Die Demoroute verlief über große Hauptstraßen wie die Herrmannstraße, und die Karl-Marx-Allee, aber auch durch engere Seitenstraßen mit Baustellen. Hier sperrte die Polizei, die insgesamt mit etwa 7100 Einsatzkräften unterwegs war, sämtliche Abzweigungen und „sicherte“ stellenweise auch die Häuserwände mit einem großen Aufgebot. Zudem standen Polizisten auf den Dächern und filmten die vorbeiziehende Demonstration ab. Ebenso kreiste ein Helikopter über Neukölln und Kreuzberg.
In der Sonnenallee wurden Aktivisten dabei gesichtet, wie sie aus dem Demonstrationszug heraus Hammer und Sichel Fahnen an Bäumen und Häusern befestigten.
Die Parole „Hoch die internationale Solidarität!“ war besonders oft zu hören, gefolgt von Parolen auf anderen Sprachen, wie beispielsweise türkisch und portugiesisch.
Das sogenannte „MyFest“ wurde dieses Jahr von der Stadt nicht genehmigt, sodass sich besonders in dem ehemals dafür angedachten Gebiet in Kreuzberg viele trinkende Schaulustige unter die Demonstranten mischten. Das „MyFest“ wurde ursprünglich von der Stadt Berlin gefördert, um die eskalierenden 1. Mai-Proteste in den frühen 2000er Jahren zu beruhigen.

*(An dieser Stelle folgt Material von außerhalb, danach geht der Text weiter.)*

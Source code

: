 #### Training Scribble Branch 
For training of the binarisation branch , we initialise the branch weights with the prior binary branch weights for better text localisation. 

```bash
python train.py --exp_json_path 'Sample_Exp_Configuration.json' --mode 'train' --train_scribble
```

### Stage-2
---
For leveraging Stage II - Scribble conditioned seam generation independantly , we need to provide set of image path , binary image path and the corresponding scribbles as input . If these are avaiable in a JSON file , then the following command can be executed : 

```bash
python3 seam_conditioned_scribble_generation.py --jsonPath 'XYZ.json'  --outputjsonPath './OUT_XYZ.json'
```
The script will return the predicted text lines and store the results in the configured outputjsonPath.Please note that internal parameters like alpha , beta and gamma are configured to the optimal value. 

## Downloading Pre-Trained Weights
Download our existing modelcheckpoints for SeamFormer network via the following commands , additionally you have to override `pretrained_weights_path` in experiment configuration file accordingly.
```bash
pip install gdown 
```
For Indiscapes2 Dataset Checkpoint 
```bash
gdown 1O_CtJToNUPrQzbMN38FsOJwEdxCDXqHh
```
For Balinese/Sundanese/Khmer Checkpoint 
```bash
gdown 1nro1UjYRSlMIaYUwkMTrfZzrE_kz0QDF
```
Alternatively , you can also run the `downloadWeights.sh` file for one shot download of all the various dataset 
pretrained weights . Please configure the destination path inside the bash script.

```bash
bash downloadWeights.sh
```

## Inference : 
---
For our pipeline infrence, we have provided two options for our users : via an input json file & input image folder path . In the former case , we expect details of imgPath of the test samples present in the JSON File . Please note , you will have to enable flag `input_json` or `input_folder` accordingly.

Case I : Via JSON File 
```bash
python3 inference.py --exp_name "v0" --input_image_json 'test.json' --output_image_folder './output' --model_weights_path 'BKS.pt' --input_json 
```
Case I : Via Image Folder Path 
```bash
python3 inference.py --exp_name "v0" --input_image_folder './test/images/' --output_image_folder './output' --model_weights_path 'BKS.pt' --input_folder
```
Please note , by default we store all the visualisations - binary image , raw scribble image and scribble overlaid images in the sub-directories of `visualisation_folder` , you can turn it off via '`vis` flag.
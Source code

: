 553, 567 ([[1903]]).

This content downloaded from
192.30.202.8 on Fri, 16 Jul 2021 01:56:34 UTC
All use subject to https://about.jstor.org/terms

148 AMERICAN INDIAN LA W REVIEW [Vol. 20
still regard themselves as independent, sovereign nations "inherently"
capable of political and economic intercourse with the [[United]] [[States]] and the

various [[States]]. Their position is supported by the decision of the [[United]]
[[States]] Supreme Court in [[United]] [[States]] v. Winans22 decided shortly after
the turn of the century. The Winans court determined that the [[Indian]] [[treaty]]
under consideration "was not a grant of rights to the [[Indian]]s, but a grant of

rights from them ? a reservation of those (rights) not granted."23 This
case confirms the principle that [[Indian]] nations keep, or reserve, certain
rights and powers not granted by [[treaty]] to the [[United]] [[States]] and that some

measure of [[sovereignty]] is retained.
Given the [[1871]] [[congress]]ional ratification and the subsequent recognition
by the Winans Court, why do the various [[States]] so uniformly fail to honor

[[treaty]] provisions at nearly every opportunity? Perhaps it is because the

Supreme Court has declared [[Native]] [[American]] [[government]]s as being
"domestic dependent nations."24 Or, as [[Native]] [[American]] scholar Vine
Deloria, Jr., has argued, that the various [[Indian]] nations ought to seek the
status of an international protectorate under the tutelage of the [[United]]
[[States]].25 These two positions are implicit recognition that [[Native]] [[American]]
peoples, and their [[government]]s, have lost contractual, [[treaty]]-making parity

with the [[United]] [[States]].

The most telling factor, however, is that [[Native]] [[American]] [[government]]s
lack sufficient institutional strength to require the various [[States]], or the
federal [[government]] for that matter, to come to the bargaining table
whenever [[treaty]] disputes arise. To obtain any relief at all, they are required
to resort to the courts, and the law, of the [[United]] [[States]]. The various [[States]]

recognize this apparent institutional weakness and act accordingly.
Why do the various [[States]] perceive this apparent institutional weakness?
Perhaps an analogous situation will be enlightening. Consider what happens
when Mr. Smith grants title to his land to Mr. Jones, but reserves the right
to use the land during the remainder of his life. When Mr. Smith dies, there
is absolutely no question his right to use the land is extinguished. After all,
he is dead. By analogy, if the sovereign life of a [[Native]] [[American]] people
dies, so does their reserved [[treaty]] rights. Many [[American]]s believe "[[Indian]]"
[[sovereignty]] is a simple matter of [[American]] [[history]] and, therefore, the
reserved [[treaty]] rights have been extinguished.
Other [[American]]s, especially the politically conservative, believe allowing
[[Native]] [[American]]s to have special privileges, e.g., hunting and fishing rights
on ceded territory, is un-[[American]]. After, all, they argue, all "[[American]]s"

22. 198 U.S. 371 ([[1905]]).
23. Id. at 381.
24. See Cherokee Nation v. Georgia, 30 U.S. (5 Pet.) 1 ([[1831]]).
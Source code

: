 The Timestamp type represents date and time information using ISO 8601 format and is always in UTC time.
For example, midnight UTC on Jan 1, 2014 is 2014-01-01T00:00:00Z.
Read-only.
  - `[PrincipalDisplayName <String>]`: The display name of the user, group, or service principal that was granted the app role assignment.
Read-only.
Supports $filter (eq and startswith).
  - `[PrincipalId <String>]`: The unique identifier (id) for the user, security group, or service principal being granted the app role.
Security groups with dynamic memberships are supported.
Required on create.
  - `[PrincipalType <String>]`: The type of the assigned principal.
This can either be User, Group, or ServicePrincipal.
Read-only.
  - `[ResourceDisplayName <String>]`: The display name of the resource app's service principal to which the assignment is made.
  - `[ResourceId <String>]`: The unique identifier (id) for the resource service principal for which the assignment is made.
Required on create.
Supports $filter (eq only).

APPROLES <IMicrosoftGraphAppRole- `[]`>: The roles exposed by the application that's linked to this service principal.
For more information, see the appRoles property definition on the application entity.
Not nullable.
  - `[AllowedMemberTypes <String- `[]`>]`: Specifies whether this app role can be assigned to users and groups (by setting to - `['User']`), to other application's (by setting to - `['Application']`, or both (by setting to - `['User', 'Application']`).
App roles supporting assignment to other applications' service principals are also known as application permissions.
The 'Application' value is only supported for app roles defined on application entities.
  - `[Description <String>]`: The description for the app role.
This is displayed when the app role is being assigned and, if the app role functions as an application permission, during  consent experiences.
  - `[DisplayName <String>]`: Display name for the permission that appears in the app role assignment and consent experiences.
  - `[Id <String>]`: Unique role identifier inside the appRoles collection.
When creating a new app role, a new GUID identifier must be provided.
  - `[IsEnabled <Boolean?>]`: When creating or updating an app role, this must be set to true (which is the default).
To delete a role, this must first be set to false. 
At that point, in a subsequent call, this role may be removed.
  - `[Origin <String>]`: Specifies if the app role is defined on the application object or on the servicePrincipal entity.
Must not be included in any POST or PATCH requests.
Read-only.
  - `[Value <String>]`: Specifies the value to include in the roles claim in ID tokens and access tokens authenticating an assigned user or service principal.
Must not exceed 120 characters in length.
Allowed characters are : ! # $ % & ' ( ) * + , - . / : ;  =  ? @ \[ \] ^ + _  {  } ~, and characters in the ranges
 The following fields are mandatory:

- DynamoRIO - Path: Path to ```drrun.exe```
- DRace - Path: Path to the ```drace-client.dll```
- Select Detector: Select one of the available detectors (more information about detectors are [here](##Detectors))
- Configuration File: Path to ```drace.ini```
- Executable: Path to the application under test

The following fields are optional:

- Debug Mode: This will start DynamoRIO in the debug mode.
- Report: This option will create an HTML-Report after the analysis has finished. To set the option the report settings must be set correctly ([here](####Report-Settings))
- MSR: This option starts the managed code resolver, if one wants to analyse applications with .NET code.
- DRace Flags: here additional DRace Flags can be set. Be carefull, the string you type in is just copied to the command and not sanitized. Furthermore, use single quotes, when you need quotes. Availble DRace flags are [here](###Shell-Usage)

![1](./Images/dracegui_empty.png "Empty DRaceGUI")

Auch die neue „Kotti-Wache“ am Kottbusser Tor lag auf der Stecke zum Oranienplatz. Rund um die U-Bahnhaltestelle Kottbusser Tor sperrte die Polizei mit Gittern und Fahrzeugen alle Wege ab, die nicht auf der Demostrecke lagen, sodass es ein leichtes Spiel war, die Demonstranten von allen Seiten aus einzukesseln. Die Teilnehmer wurden zusammengedrängt, doch die Demo lief weiter. Kurz nachdem die Spitze des Demonstrationszuges an der „Kotti-Wache“ vorbeigezogen war und auf der Adalbertstraße stand, stoppte der Aufzug. Über eine halbe Stunde war für die Leute, die direkt vor der Wache und unter dem U-Bahnbogen eng an eng zwischen lauernden Polizisten standen nicht klar, wie die Situation ist. Schließlich wurde die Demonstration von den Veranstaltern beendet. Als Grund dafür geben sie an, dass die Polizei einen „Kessel“ auf dem Oranienplatz vorbereitet hatte, in welchen sie nicht rein laufen wollten. Wie einige Demonstrationsteilnehmer feststellten, hatten die Veranstalter den gleichen Fehler wie im letzten Jahr gemacht. Auch da gab es an der gleichen Stelle, vor allem unter und um die Kottbusser Brücke herum, eine ähnliche Situation. Einige Demonstranten ließen sich das und die darauf folgenden Schikanen der Bullen nicht ohne weiteres gefallen, und es wurden weiterhin Parolen gegen den Polizeistaat gerufen. Auch das Transparent und die Fahne des Roten Bund war bis zu Letzt in der Menge zu sehen, bis die Polizei handgreiflich wurde, um die Leute vom Platz zu räumen. Sie setzten die gleiche Taktik wie im Jahr zuvor ein: Nachdem die Menschenmenge umkreist war, liefen einzelne Gruppen an Polizisten durch die Menge und entzerrten diese somit. Wenn als nötig erachtet, wurden einzelne Menschen und Gruppen isoliert, und dann zusammengeschlagen, um sie dann festzunehmen. Auch wenn die Polizeipräsidentin Slowik zufrieden von einer vergleichsweise „friedlichen“ Abenddemonstration sprach, wurden 67 Personen festgenommen.